El 26 de marzo de 2026, a las 18:00 horas, Noelia Castillo recibió la eutanasia en un hospital de Cataluña. Pidió privacidad. Pasó el día acompañada por su familia más cercana, aunque decidió que el momento final fuera en intimidad.

Antes, dejó un mensaje:

“Por fin puedo descansar”.

 ©Especial. - Noelia Castillo y Yolanda Ramos.

Más allá del caso: una historia de ruptura

La historia de Noelia no puede entenderse sin su contexto.

Una infancia difícil, tiempo bajo tutela del Estado, antecedentes de violencia, abusos y múltiples intentos de suicidio marcaron su vida. A ello se sumaron diagnósticos como trastorno obsesivo-compulsivo y trastorno límite de la personalidad.

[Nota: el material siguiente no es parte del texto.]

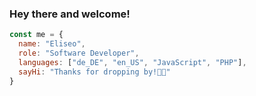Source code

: ### Hey there and welcome!

```javascript
const me = {
  name: "Eliseo",
  role: "Software Developer",
  languages: ["de_DE", "en_US", "JavaScript", "PHP"],
  sayHi: "Thanks for dropping by!👋🏼"
}
```
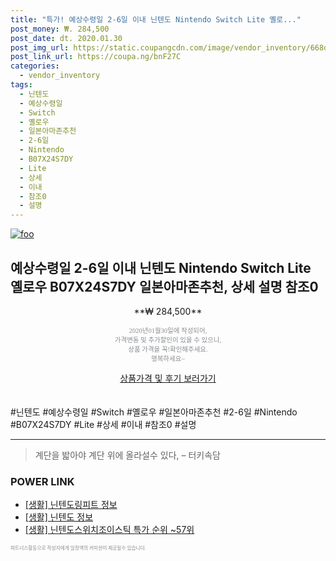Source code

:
 ```yaml
--- 
title: "특가! 예상수령일 2-6일 이내 닌텐도 Nintendo Switch Lite 옐로..." 
post_money: ₩. 284,500 
post_date: dt. 2020.01.30 
post_img_url: https://static.coupangcdn.com/image/vendor_inventory/668d/d47fd3853ca209fe5dada3d10cc424c4e5188650ef63a4262c65ffdf1ae2.jpg 
post_link_url: https://coupa.ng/bnF27C 
categories: 
  - vendor_inventory 
tags: 
  - 닌텐도 
  - 예상수령일 
  - Switch 
  - 옐로우 
  - 일본아마존추천 
  - 2-6일 
  - Nintendo 
  - B07X24S7DY 
  - Lite 
  - 상세 
  - 이내 
  - 참조0 
  - 설명 
--- 
```

[![foo](https://static.coupangcdn.com/image/vendor_inventory/668d/d47fd3853ca209fe5dada3d10cc424c4e5188650ef63a4262c65ffdf1ae2.jpg)](https://coupa.ng/bnF27C) 

## 예상수령일 2-6일 이내 닌텐도 Nintendo Switch Lite 옐로우 B07X24S7DY 일본아마존추천, 상세 설명 참조0 
<p style="text-align: center;">**₩ 284,500**</p> 
<p style="text-align: center;"><span style="color: #898c8f; font-family: Georgia,Times,serif; font-size: 0.75em;">2020년01월30일에 작성되어, <br>가격변동 및 추가할인이 있을 수 있으니,<br> 상품 가격을 꼭!확인해주세요.<br>행복하세요~</span> 
</p>	 
<div markdown="0" style="text-align: center;"><a href="https://coupa.ng/bnF27C" class="btn btn--success">상품가격 및 후기 보러가기</a></div> 
<br><br> 
  #닌텐도 #예상수령일 #Switch #옐로우 #일본아마존추천 #2-6일 #Nintendo #B07X24S7DY #Lite #상세 #이내 #참조0 #설명 
<hr> 

> 계단을 밟아야 계단 위에 올라설수 있다, – 터키속담 


### POWER LINK

* <a href="https://blog.naver.com/santokki14/221774863301" target="_blank"> [생활] 닌텐도링피트 정보 </a>
* <a href="https://blog.naver.com/sakai111/221759006421" target="_blank"> [생활] 닌텐도 정보 </a>
* <a href="https://blog.naver.com/sakai111/221785352796" target="_blank"> [생활] 닌텐도스위치조이스틱 특가 순위 ~57위</a>

<span style="color: #898c8f; font-family: Georgia,Times,serif; font-size: 0.55em;">파트너스활동으로 작성자에게 일정액의 커미션이 제공될수 있습니다.</span> 
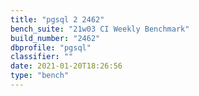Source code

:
```yaml
---
title: "pgsql 2 2462"
bench_suite: "21w03 CI Weekly Benchmark"
build_number: "2462"
dbprofile: "pgsql"
classifier: ""
date: 2021-01-20T18:26:56
type: "bench"
---
```

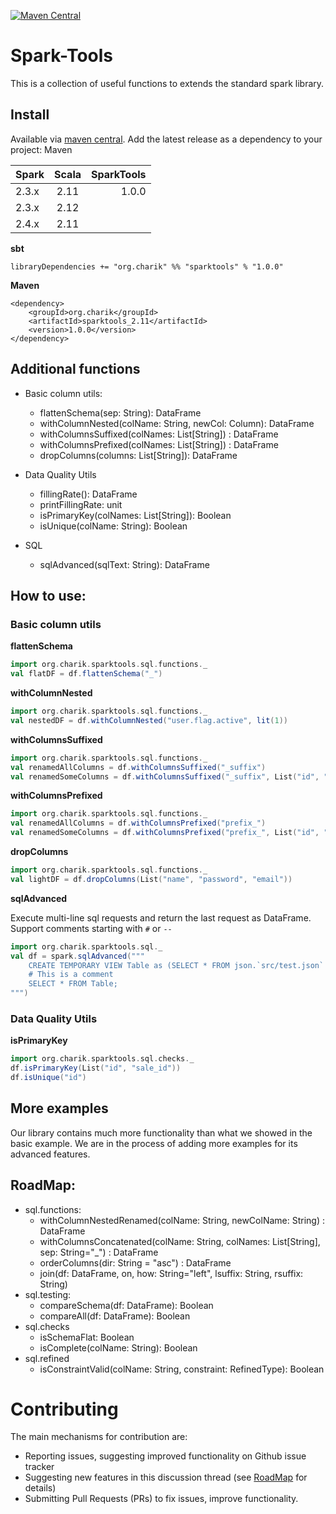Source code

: [![Maven Central](https://maven-badges.herokuapp.com/maven-central/org.charik/sparktools_2.11/badge.svg)](https://maven-badges.herokuapp.com/maven-central/org.charik/sparktools_2.11)

# Spark-Tools
This is a collection of useful functions to extends the standard spark library.

## Install
Available via [maven central](https://mvnrepository.com/artifact/org.charik/sparktools). Add the latest release as a dependency to your project: Maven

| Spark   | Scala  | SparkTools |
| :------ |:------:| ----------:|
|   2.3.x |   2.11 |      1.0.0 |
|   2.3.x |   2.12 |            |
|   2.4.x |   2.11 |            |

**sbt**

```
libraryDependencies += "org.charik" %% "sparktools" % "1.0.0"
```

**Maven**
```
<dependency>
    <groupId>org.charik</groupId>
    <artifactId>sparktools_2.11</artifactId>
    <version>1.0.0</version>
</dependency>
```

## Additional functions

* Basic column utils: 
    + flattenSchema(sep: String): DataFrame
    + withColumnNested(colName: String, newCol: Column): DataFrame
    + withColumnsSuffixed(colNames: List[String]) : DataFrame
    + withColumnsPrefixed(colNames: List[String]) : DataFrame
    + dropColumns(columns: List[String]): DataFrame
    
* Data Quality Utils
    + fillingRate(): DataFrame
    + printFillingRate: unit
    + isPrimaryKey(colNames: List[String]): Boolean
    + isUnique(colName: String): Boolean
    
* SQL 
    + sqlAdvanced(sqlText: String): DataFrame

## How to use:

### Basic column utils
**flattenSchema**
```scala
import org.charik.sparktools.sql.functions._
val flatDF = df.flattenSchema("_")
```

**withColumnNested**
```scala
import org.charik.sparktools.sql.functions._
val nestedDF = df.withColumnNested("user.flag.active", lit(1))
```

**withColumnsSuffixed**
```scala
import org.charik.sparktools.sql.functions._
val renamedAllColumns = df.withColumnsSuffixed("_suffix")
val renamedSomeColumns = df.withColumnsSuffixed("_suffix", List("id", "sale_id"))
```

**withColumnsPrefixed**
```scala
import org.charik.sparktools.sql.functions._
val renamedAllColumns = df.withColumnsPrefixed("prefix_")
val renamedSomeColumns = df.withColumnsPrefixed("prefix_", List("id", "sale_id"))
```

**dropColumns**
```scala
import org.charik.sparktools.sql.functions._
val lightDF = df.dropColumns(List("name", "password", "email"))
```

**sqlAdvanced**

Execute multi-line sql requests and return the last request as DataFrame.
Support comments starting with `#` or `--`
```scala
import org.charik.sparktools.sql._
val df = spark.sqlAdvanced("""  
    CREATE TEMPORARY VIEW Table as (SELECT * FROM json.`src/test.json` );
    # This is a comment
    SELECT * FROM Table;
""")
```
### Data Quality Utils
**isPrimaryKey**
```scala
import org.charik.sparktools.sql.checks._
df.isPrimaryKey(List("id", "sale_id"))
df.isUnique("id")
```

## More examples
Our library contains much more functionality than what we showed in the basic example. We are in the process of adding more examples for its advanced features. 


## RoadMap:
* sql.functions:
    + withColumnNestedRenamed(colName: String, newColName: String) : DataFrame
    + withColumnsConcatenated(colName: String, colNames: List[String], sep: String="_") : DataFrame
    + orderColumns(dir: String = "asc") : DataFrame
    + join(df: DataFrame, on, how: String="left", lsuffix: String, rsuffix: String)
* sql.testing:
    + compareSchema(df: DataFrame): Boolean
    + compareAll(df: DataFrame): Boolean
* sql.checks
    + isSchemaFlat: Boolean
    + isComplete(colName: String): Boolean
* sql.refined
    + isConstraintValid(colName: String, constraint: RefinedType): Boolean


# Contributing

The main mechanisms for contribution are:

* Reporting issues, suggesting improved functionality on Github issue tracker
* Suggesting new features in this discussion thread (see [RoadMap](https://github.com/helkaroui/spark-tools/issues/1) for details)
* Submitting Pull Requests (PRs) to fix issues, improve functionality.
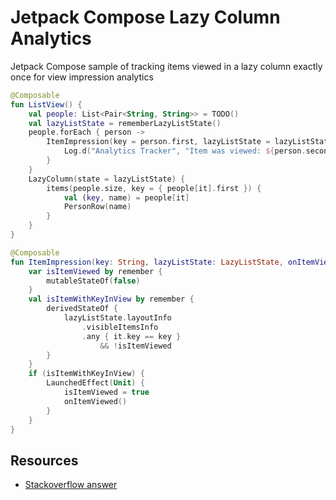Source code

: # Jetpack Compose Lazy Column Analytics

Jetpack Compose sample of tracking items viewed in a lazy column exactly once for view impression analytics

```kotlin
@Composable
fun ListView() {
    val people: List<Pair<String, String>> = TODO()
    val lazyListState = rememberLazyListState()
    people.forEach { person ->
        ItemImpression(key = person.first, lazyListState = lazyListState) {
            Log.d("Analytics Tracker", "Item was viewed: ${person.second}")
        }
    }
    LazyColumn(state = lazyListState) {
        items(people.size, key = { people[it].first }) {
            val (key, name) = people[it]
            PersonRow(name)
        }
    }
}

@Composable
fun ItemImpression(key: String, lazyListState: LazyListState, onItemViewed: () -> Unit) {
    var isItemViewed by remember {
        mutableStateOf(false)
    }
    val isItemWithKeyInView by remember {
        derivedStateOf {
            lazyListState.layoutInfo
                .visibleItemsInfo
                .any { it.key == key }
                    && !isItemViewed
        }
    }
    if (isItemWithKeyInView) {
        LaunchedEffect(Unit) {
            isItemViewed = true
            onItemViewed()
        }
    }
}
```

## Resources

* [Stackoverflow answer](https://stackoverflow.com/a/70951303/7900721)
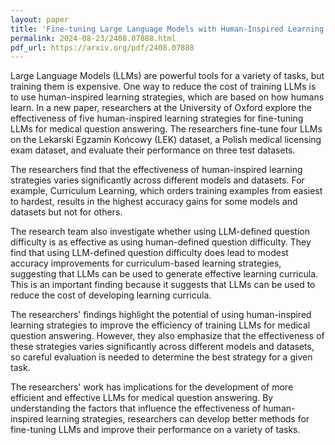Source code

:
 ```yaml
---
layout: paper
title: 'Fine-tuning Large Language Models with Human-Inspired Learning Strategies in Medical Question Answering'
permalink: 2024-08-23/2408.07888.html
pdf_url: https://arxiv.org/pdf/2408.07888
---
```


Large Language Models (LLMs) are powerful tools for a variety of tasks, but training them is expensive.  One way to reduce the cost of training LLMs is to use human-inspired learning strategies, which are based on how humans learn.  In a new paper, researchers at the University of Oxford explore the effectiveness of five human-inspired learning strategies for fine-tuning LLMs for medical question answering.  The researchers fine-tune four LLMs on the Lekarski Egzamin Końcowy (LEK) dataset, a Polish medical licensing exam dataset, and evaluate their performance on three test datasets.

The researchers find that the effectiveness of human-inspired learning strategies varies significantly across different models and datasets.  For example, Curriculum Learning, which orders training examples from easiest to hardest, results in the highest accuracy gains for some models and datasets but not for others. 

The research team also investigate whether using LLM-defined question difficulty is as effective as using human-defined question difficulty.  They find that using LLM-defined question difficulty does lead to modest accuracy improvements for curriculum-based learning strategies, suggesting that LLMs can be used to generate effective learning curricula.  This is an important finding because it suggests that LLMs can be used to reduce the cost of developing learning curricula.

The researchers' findings highlight the potential of using human-inspired learning strategies to improve the efficiency of training LLMs for medical question answering.  However, they also emphasize that the effectiveness of these strategies varies significantly across different models and datasets, so careful evaluation is needed to determine the best strategy for a given task.

The researchers' work has implications for the development of more efficient and effective LLMs for medical question answering.  By understanding the factors that influence the effectiveness of human-inspired learning strategies, researchers can develop better methods for fine-tuning LLMs and improve their performance on a variety of tasks.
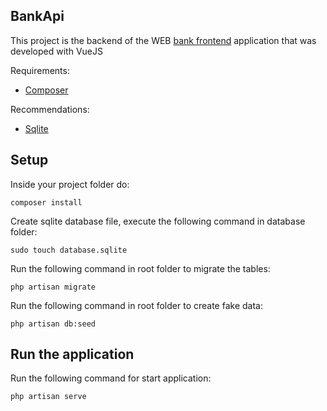## BankApi
This project is the backend of the WEB <a target="_blank" href="https://github.com/igormarti/bank_frontend">bank frontend</a>  application that was developed with VueJS

Requirements:
   <ul> 
    <li><a target="_blank" href="https://getcomposer.org/">Composer</a></li>
   </ul>
   
Recommendations:
   <ul> 
    <li><a target="_blank" href="https://www.sqlite.org/index.html">Sqlite</a></li>
   </ul>

## Setup
Inside your project folder do:
```shell
composer install
```
Create sqlite database file, execute the following command in database folder:
```shell
sudo touch database.sqlite
```
Run the following command in root folder to migrate the tables:
```shell
php artisan migrate
```
Run the following command in root folder to create fake data:
```shell
php artisan db:seed
```
## Run the application
Run the following command for start application:
```shell
php artisan serve
```
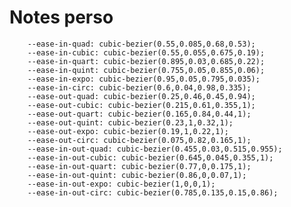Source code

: # Notes perso

```
    --ease-in-quad: cubic-bezier(0.55,0.085,0.68,0.53);
    --ease-in-cubic: cubic-bezier(0.55,0.055,0.675,0.19);
    --ease-in-quart: cubic-bezier(0.895,0.03,0.685,0.22);
    --ease-in-quint: cubic-bezier(0.755,0.05,0.855,0.06);
    --ease-in-expo: cubic-bezier(0.95,0.05,0.795,0.035);
    --ease-in-circ: cubic-bezier(0.6,0.04,0.98,0.335);
    --ease-out-quad: cubic-bezier(0.25,0.46,0.45,0.94);
    --ease-out-cubic: cubic-bezier(0.215,0.61,0.355,1);
    --ease-out-quart: cubic-bezier(0.165,0.84,0.44,1);
    --ease-out-quint: cubic-bezier(0.23,1,0.32,1);
    --ease-out-expo: cubic-bezier(0.19,1,0.22,1);
    --ease-out-circ: cubic-bezier(0.075,0.82,0.165,1);
    --ease-in-out-quad: cubic-bezier(0.455,0.03,0.515,0.955);
    --ease-in-out-cubic: cubic-bezier(0.645,0.045,0.355,1);
    --ease-in-out-quart: cubic-bezier(0.77,0,0.175,1);
    --ease-in-out-quint: cubic-bezier(0.86,0,0.07,1);
    --ease-in-out-expo: cubic-bezier(1,0,0,1);
    --ease-in-out-circ: cubic-bezier(0.785,0.135,0.15,0.86);
```




<!--
**nicolas-giannantonio/Nicolas-Giannantonio** is a ✨ _special_ ✨ repository because its `README.md` (this file) appears on your GitHub profile.

Here are some ideas to get you started:

- 🔭 I’m currently working on ...
- 🌱 I’m currently learning ...
- 👯 I’m looking to collaborate on ...
- 🤔 I’m looking for help with ...
- 💬 Ask me about ...
- 📫 How to reach me: ...
- 😄 Pronouns: ...
- ⚡ Fun fact: ...
-->

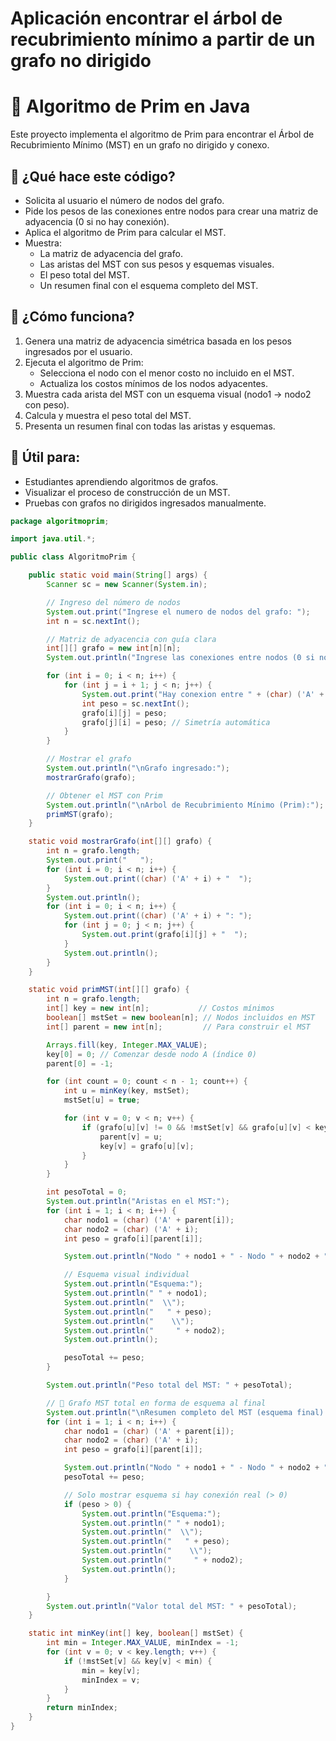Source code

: # Aplicación encontrar el árbol de recubrimiento mínimo a partir de un grafo no dirigido

# 📌 Algoritmo de Prim en Java

Este proyecto implementa el algoritmo de Prim para encontrar el Árbol de Recubrimiento Mínimo (MST) en un grafo no dirigido y conexo.

## 🔧 ¿Qué hace este código?

- Solicita al usuario el número de nodos del grafo.
- Pide los pesos de las conexiones entre nodos para crear una matriz de adyacencia (0 si no hay conexión).
- Aplica el algoritmo de Prim para calcular el MST.
- Muestra:
  - La matriz de adyacencia del grafo.
  - Las aristas del MST con sus pesos y esquemas visuales.
  - El peso total del MST.
  - Un resumen final con el esquema completo del MST.

## 🚀 ¿Cómo funciona?

1. Genera una matriz de adyacencia simétrica basada en los pesos ingresados por el usuario.
2. Ejecuta el algoritmo de Prim:
   - Selecciona el nodo con el menor costo no incluido en el MST.
   - Actualiza los costos mínimos de los nodos adyacentes.
3. Muestra cada arista del MST con un esquema visual (nodo1 → nodo2 con peso).
4. Calcula y muestra el peso total del MST.
5. Presenta un resumen final con todas las aristas y esquemas.

## 📌 Útil para:

- Estudiantes aprendiendo algoritmos de grafos.
- Visualizar el proceso de construcción de un MST.
- Pruebas con grafos no dirigidos ingresados manualmente.

``` java
package algoritmoprim;

import java.util.*;

public class AlgoritmoPrim {

    public static void main(String[] args) {
        Scanner sc = new Scanner(System.in);

        // Ingreso del número de nodos
        System.out.print("Ingrese el numero de nodos del grafo: ");
        int n = sc.nextInt();

        // Matriz de adyacencia con guía clara
        int[][] grafo = new int[n][n];
        System.out.println("Ingrese las conexiones entre nodos (0 si no hay conexion):");

        for (int i = 0; i < n; i++) {
            for (int j = i + 1; j < n; j++) {
                System.out.print("Hay conexion entre " + (char) ('A' + i) + " y " + (char) ('A' + j) + "? Ingrese peso (0 si no hay): ");
                int peso = sc.nextInt();
                grafo[i][j] = peso;
                grafo[j][i] = peso; // Simetría automática
            }
        }

        // Mostrar el grafo
        System.out.println("\nGrafo ingresado:");
        mostrarGrafo(grafo);

        // Obtener el MST con Prim
        System.out.println("\nArbol de Recubrimiento Mínimo (Prim):");
        primMST(grafo);
    }

    static void mostrarGrafo(int[][] grafo) {
        int n = grafo.length;
        System.out.print("   ");
        for (int i = 0; i < n; i++) {
            System.out.print((char) ('A' + i) + "  ");
        }
        System.out.println();
        for (int i = 0; i < n; i++) {
            System.out.print((char) ('A' + i) + ": ");
            for (int j = 0; j < n; j++) {
                System.out.print(grafo[i][j] + "  ");
            }
            System.out.println();
        }
    }

    static void primMST(int[][] grafo) {
        int n = grafo.length;
        int[] key = new int[n];           // Costos mínimos
        boolean[] mstSet = new boolean[n]; // Nodos incluidos en MST
        int[] parent = new int[n];         // Para construir el MST

        Arrays.fill(key, Integer.MAX_VALUE);
        key[0] = 0; // Comenzar desde nodo A (índice 0)
        parent[0] = -1;

        for (int count = 0; count < n - 1; count++) {
            int u = minKey(key, mstSet);
            mstSet[u] = true;

            for (int v = 0; v < n; v++) {
                if (grafo[u][v] != 0 && !mstSet[v] && grafo[u][v] < key[v]) {
                    parent[v] = u;
                    key[v] = grafo[u][v];
                }
            }
        }

        int pesoTotal = 0;
        System.out.println("Aristas en el MST:");
        for (int i = 1; i < n; i++) {
            char nodo1 = (char) ('A' + parent[i]);
            char nodo2 = (char) ('A' + i);
            int peso = grafo[i][parent[i]];

            System.out.println("Nodo " + nodo1 + " - Nodo " + nodo2 + " \tPeso: " + peso);

            // Esquema visual individual
            System.out.println("Esquema:");
            System.out.println(" " + nodo1);
            System.out.println("  \\");
            System.out.println("   " + peso);
            System.out.println("    \\");
            System.out.println("     " + nodo2);
            System.out.println();

            pesoTotal += peso;
        }

        System.out.println("Peso total del MST: " + pesoTotal);

        // 🔽 Grafo MST total en forma de esquema al final
        System.out.println("\nResumen completo del MST (esquema final):");
        for (int i = 1; i < n; i++) {
            char nodo1 = (char) ('A' + parent[i]);
            char nodo2 = (char) ('A' + i);
            int peso = grafo[i][parent[i]];

            System.out.println("Nodo " + nodo1 + " - Nodo " + nodo2 + " \tPeso: " + peso);
            pesoTotal += peso;

            // Solo mostrar esquema si hay conexión real (> 0)
            if (peso > 0) {
                System.out.println("Esquema:");
                System.out.println(" " + nodo1);
                System.out.println("  \\");
                System.out.println("   " + peso);
                System.out.println("    \\");
                System.out.println("     " + nodo2);
                System.out.println();
            }

        }
        System.out.println("Valor total del MST: " + pesoTotal);
    }

    static int minKey(int[] key, boolean[] mstSet) {
        int min = Integer.MAX_VALUE, minIndex = -1;
        for (int v = 0; v < key.length; v++) {
            if (!mstSet[v] && key[v] < min) {
                min = key[v];
                minIndex = v;
            }
        }
        return minIndex;
    }
}
```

Pero, en su propio relato, el vínculo con su padre fue una constante de dolor.

Mientras su madre optó por acompañarla, aunque con dolor, su padre eligió oponerse hasta el último momento.

El mensaje que dejó

“No puedo más con los dolores, ni con todo lo que me atormenta”, dijo días antes de morir. Su historia abrió debates sobre la eutanasia, la salud mental y el papel de las familias en decisiones límite.

Pero también dejó una pregunta incómoda, dirigida directamente a su padre… y que hoy sigue resonando: “¿Para qué me quiere viva?”